**WHAT TO DO:** Sort through the data and copy the lines holding the word "apps".

Plain-text document sources
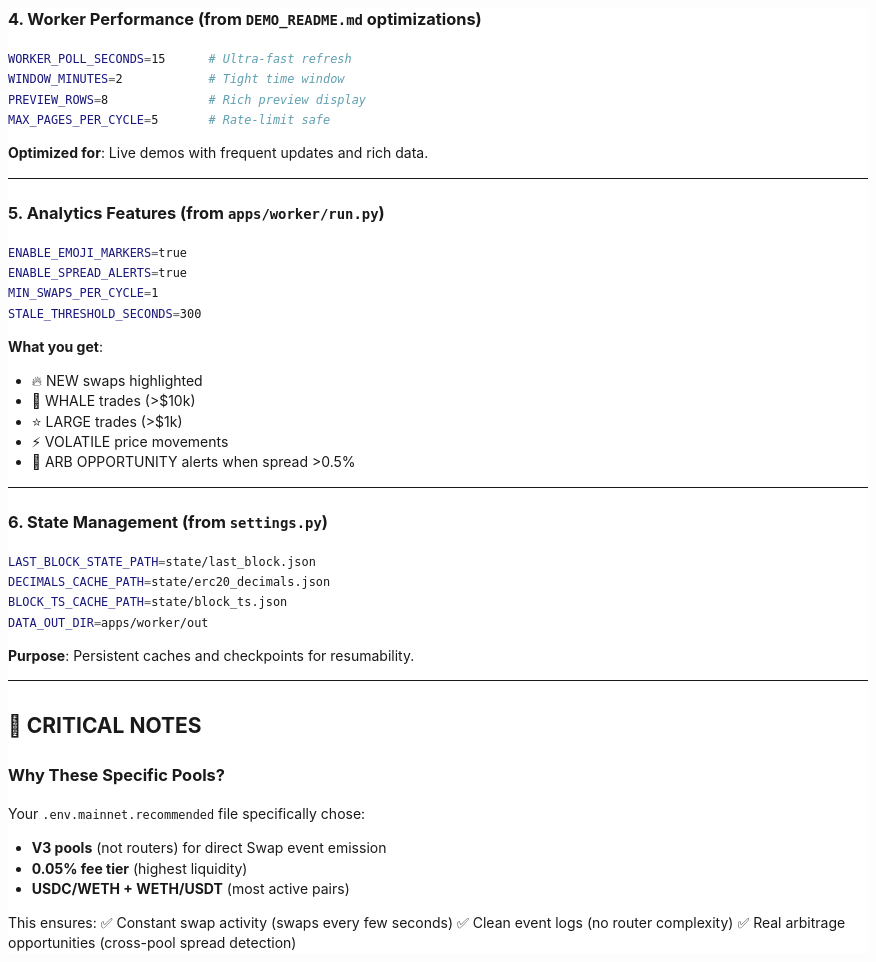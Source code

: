 
### 4. **Worker Performance** (from `DEMO_README.md` optimizations)
```bash
WORKER_POLL_SECONDS=15      # Ultra-fast refresh
WINDOW_MINUTES=2            # Tight time window
PREVIEW_ROWS=8              # Rich preview display
MAX_PAGES_PER_CYCLE=5       # Rate-limit safe
```
**Optimized for**: Live demos with frequent updates and rich data.

---

### 5. **Analytics Features** (from `apps/worker/run.py`)
```bash
ENABLE_EMOJI_MARKERS=true
ENABLE_SPREAD_ALERTS=true
MIN_SWAPS_PER_CYCLE=1
STALE_THRESHOLD_SECONDS=300
```
**What you get**:
- 🔥 NEW swaps highlighted
- 💎 WHALE trades (>$10k)
- ⭐ LARGE trades (>$1k)
- ⚡ VOLATILE price movements
- 🎯 ARB OPPORTUNITY alerts when spread >0.5%

---

### 6. **State Management** (from `settings.py`)
```bash
LAST_BLOCK_STATE_PATH=state/last_block.json
DECIMALS_CACHE_PATH=state/erc20_decimals.json
BLOCK_TS_CACHE_PATH=state/block_ts.json
DATA_OUT_DIR=apps/worker/out
```
**Purpose**: Persistent caches and checkpoints for resumability.

---

## 🚨 CRITICAL NOTES

### **Why These Specific Pools?**

Your `.env.mainnet.recommended` file specifically chose:
- **V3 pools** (not routers) for direct Swap event emission
- **0.05% fee tier** (highest liquidity)
- **USDC/WETH + WETH/USDT** (most active pairs)

This ensures:
✅ Constant swap activity (swaps every few seconds)
✅ Clean event logs (no router complexity)
✅ Real arbitrage opportunities (cross-pool spread detection)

**FINISHED TASK:**
### 5. **Analytics Features** (from `apps/worker/run.py`)
DATA_OUT_DIR=apps/worker/out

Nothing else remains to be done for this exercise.